In [1, p. 62 exercise 3.13] it is requested to prove that the PSD of a real WSS random process is a real even function of frequency. Solution: The PSD of a WSS process is given by the Fourier transform of its autocorrelation function:
P_{xx}(f)=\sum\limits_{k=-\infty}^{\infty}r_{xx}[k]e^{-j2\pi f k}. (1)

We note that for a real process x[n], r_{xx}[k] will be also real thus we obtain the relations:
r^{\ast}_{xx}[k]=r_{xx}[-k]=r_{xx}[k]. (2)
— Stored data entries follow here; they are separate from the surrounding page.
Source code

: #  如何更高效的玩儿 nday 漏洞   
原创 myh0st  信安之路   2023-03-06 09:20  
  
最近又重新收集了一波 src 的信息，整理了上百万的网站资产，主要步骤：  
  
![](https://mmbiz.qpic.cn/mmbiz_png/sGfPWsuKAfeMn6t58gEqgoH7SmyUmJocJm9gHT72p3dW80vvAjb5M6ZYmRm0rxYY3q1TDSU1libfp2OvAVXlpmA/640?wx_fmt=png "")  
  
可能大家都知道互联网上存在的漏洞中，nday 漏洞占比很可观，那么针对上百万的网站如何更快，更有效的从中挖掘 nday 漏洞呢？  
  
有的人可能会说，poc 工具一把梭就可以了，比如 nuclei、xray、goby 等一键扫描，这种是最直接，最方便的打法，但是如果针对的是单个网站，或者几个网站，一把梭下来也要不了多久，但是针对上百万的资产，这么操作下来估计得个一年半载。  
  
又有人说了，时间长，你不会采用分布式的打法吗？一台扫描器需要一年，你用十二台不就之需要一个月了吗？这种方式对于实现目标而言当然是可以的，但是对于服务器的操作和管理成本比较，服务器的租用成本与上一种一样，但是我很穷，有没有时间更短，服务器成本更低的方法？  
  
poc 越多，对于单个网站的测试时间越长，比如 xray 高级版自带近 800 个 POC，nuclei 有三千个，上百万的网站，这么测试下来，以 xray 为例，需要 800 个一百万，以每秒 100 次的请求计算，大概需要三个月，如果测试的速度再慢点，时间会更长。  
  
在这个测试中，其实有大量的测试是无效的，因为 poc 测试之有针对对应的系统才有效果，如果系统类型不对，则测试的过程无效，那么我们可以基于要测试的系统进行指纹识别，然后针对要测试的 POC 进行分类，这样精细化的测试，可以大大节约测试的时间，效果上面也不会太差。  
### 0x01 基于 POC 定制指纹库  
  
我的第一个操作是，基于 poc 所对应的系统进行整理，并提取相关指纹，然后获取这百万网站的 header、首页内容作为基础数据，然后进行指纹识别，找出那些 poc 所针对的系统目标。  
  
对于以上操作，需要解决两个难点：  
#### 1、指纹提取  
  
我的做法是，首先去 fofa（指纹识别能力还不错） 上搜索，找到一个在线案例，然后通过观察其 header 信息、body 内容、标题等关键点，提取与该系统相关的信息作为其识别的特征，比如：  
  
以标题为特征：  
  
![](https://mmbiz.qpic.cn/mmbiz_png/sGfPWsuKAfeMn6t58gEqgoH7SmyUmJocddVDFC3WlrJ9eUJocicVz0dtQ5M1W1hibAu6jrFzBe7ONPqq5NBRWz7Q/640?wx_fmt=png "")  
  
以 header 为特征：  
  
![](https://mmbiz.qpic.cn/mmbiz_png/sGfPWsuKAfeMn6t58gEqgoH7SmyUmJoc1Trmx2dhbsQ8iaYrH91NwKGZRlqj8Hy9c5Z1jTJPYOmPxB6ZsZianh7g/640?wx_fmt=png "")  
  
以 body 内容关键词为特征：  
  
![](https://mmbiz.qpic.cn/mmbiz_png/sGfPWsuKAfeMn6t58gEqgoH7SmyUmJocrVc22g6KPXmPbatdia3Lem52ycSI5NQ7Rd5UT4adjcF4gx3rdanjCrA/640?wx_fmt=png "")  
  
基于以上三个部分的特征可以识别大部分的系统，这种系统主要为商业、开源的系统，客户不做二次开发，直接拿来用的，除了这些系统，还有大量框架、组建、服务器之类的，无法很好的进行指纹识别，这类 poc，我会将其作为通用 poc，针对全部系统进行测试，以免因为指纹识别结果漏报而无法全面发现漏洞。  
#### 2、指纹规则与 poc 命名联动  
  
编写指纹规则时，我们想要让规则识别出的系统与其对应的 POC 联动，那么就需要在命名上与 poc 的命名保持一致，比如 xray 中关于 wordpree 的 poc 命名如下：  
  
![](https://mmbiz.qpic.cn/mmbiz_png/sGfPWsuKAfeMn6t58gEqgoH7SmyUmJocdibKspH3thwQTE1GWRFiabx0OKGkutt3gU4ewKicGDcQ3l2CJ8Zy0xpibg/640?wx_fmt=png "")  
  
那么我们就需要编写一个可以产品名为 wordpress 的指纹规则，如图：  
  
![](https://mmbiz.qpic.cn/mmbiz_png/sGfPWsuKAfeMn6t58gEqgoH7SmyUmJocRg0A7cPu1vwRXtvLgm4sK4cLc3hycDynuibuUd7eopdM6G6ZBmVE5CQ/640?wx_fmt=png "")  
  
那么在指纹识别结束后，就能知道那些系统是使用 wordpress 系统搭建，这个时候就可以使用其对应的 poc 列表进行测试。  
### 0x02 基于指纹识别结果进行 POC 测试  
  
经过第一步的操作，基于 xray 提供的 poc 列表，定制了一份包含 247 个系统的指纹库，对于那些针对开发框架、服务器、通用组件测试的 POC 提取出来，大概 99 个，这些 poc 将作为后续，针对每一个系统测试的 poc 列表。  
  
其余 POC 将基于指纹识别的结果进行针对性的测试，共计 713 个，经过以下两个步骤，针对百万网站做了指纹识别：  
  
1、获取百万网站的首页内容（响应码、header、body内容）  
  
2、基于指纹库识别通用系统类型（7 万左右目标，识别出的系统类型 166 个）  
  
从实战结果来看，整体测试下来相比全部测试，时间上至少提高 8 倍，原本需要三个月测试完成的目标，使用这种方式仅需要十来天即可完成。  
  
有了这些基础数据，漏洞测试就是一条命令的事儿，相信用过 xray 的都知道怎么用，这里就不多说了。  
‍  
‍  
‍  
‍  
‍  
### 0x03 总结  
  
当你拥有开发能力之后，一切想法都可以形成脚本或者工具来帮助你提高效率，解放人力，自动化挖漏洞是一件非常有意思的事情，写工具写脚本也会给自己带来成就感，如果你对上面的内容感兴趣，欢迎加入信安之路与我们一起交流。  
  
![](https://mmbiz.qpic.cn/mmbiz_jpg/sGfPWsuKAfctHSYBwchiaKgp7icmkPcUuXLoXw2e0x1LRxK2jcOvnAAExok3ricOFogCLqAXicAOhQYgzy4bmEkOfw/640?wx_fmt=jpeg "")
First let us prove that for a real WSS this function is even. Having the previous relations in mind:
P_{xx}(-f)=\sum\limits_{k=-\infty}^{\infty}r_{xx}[k]e^{j2\pi f k}
=\sum\limits_{k=-\infty}^{\infty}r_{xx}[-k]e^{j2\pi f k}

Let u=-k then
P_{xx}(-f)=\sum\limits_{u=-\infty}^{\infty}r_{xx}[u]e^{-j2\pi f u}
=P_{xx}(f) (3)

Thus we have shown that the PSD is symmetric P_{xx}(f)=P_{xx}(-f). The next step is to show that the PSD is also real. We know that the real part of a complex function is given as one half of the sum of the complex function with its complex conjugate form, that is Re\left\{P_{xx}(f)\right\}=\frac{1}{2}\left(P_{xx}(f)+P^{\ast}_{xx}(f)\right). Let’s determine the complex conjugate of the PSD:
P_{xx}^{\ast}(f)=\sum\limits_{k=-\infty}^{\infty}r^{\ast}_{xx}[k]e^{j2\pi f k}
=\sum\limits_{k=-\infty}^{\infty}r_{xx}[-k]e^{j2\pi f k}=P_{xx}(-f)=P_{xx}(f) (4)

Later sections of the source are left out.